Tensor indexing in custom loss function and Tensorflow custom loss function in Keras - loop over tensor and Looping over a tensor because obviously the shape of any tensor can't be inferred when building the graph which is the case for a loss function - shape inference is only possible when evaluating given the data, which is only possible given the graph. Hence I need to tell the custom loss function to do something with particular elements along a certain dimension without knowing the length of the dimension.
(this is the same in all examples)
from keras.models import Sequential
from keras.layers import Dense, Activation
# Generate dummy data
import numpy as np
data = np.random.random((1000, 100))
labels = np.random.randint(2, size=(1000, 1))
model = Sequential()
model.add(Dense(32, activation='relu', input_dim=100))

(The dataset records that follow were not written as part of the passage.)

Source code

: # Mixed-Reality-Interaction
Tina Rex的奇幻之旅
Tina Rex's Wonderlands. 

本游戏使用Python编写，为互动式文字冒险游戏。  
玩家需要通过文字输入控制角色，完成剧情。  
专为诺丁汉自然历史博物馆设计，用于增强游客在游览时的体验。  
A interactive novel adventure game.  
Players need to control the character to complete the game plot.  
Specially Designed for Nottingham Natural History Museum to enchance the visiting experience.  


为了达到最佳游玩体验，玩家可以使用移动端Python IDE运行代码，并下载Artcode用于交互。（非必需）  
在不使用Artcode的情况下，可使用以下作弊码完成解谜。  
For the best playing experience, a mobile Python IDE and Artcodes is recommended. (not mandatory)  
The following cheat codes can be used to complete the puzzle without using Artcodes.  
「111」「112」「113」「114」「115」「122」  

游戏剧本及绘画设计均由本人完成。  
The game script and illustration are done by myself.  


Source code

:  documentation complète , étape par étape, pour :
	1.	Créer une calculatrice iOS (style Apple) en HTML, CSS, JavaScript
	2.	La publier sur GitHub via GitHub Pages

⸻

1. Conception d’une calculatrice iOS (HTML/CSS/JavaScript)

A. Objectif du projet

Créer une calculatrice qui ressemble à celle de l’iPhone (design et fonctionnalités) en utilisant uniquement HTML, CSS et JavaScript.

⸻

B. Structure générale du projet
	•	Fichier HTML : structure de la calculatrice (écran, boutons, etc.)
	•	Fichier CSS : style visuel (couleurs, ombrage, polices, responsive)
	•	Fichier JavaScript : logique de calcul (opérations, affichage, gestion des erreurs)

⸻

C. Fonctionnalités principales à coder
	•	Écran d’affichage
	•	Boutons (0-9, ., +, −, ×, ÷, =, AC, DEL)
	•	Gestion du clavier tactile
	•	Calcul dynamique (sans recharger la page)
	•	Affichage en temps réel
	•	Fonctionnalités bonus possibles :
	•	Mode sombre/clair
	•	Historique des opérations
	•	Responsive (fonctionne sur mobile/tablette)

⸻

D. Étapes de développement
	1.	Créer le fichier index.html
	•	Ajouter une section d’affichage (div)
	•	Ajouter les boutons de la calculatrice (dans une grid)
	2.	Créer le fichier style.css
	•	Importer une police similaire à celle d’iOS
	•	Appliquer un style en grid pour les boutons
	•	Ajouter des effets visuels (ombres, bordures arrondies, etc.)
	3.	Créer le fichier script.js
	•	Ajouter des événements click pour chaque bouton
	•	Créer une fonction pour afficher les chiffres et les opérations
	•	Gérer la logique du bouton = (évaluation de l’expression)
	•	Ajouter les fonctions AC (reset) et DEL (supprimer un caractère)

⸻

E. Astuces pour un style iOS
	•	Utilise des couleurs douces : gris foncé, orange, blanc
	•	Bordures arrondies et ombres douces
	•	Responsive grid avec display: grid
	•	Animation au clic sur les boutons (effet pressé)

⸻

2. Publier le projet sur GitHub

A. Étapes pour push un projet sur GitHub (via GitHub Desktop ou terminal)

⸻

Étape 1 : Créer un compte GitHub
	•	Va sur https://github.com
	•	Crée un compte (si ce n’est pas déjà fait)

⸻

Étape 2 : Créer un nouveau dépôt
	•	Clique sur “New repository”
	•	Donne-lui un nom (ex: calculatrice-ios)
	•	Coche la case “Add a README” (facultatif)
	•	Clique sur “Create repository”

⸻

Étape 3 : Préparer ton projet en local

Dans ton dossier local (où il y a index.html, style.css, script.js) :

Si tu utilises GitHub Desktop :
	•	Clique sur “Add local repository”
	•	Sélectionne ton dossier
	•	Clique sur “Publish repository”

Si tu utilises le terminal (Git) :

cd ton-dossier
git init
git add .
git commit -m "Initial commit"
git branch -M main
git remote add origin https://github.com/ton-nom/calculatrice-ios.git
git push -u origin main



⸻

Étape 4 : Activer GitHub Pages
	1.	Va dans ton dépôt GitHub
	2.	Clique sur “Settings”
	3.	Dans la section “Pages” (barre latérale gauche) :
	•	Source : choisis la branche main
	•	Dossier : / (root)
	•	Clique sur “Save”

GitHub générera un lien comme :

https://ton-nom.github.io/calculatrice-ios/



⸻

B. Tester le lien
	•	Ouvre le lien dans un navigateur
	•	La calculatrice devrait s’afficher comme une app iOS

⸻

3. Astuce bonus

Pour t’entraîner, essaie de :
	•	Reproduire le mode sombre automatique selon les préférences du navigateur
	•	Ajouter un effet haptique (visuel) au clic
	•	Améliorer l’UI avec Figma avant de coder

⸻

model.add(Dense(1, activation='sigmoid'))
example 1: nothing special without issue, no custom loss
model.compile(optimizer='rmsprop',
loss='binary_crossentropy',
metrics=['accuracy'])
# Train the model, iterating on the data in batches of 32 samples
model.fit(data, labels, epochs=10, batch_size=32)
(Output omitted, this runs perfectily fine)
example 2: nothing special, with a fairly simple custom loss
def custom_loss(yTrue, yPred):
loss = np.abs(yTrue-yPred)
return loss
model.compile(optimizer='rmsprop',
loss=custom_loss,
metrics=['accuracy'])
# Train the model, iterating on the data in batches of 32 samples
model.fit(data, labels, epochs=10, batch_size=32)
(Output omitted, this runs perfectily fine)
example 3: the issue
def custom_loss(yTrue, yPred):
print(yPred) # Output: Tensor("dense_2/Sigmoid:0", shape=(?, 1), dtype=float32)
n = yPred.shape[0]
for i in range(n): # TypeError: __index__ returned non-int (type NoneType)
loss = np.abs(yTrue[i]-yPred[int(i/2)])
return loss
model.compile(optimizer='rmsprop',
loss=custom_loss,
metrics=['accuracy'])
# Train the model, iterating on the data in batches of 32 samples
model.fit(data, labels, epochs=10, batch_size=32)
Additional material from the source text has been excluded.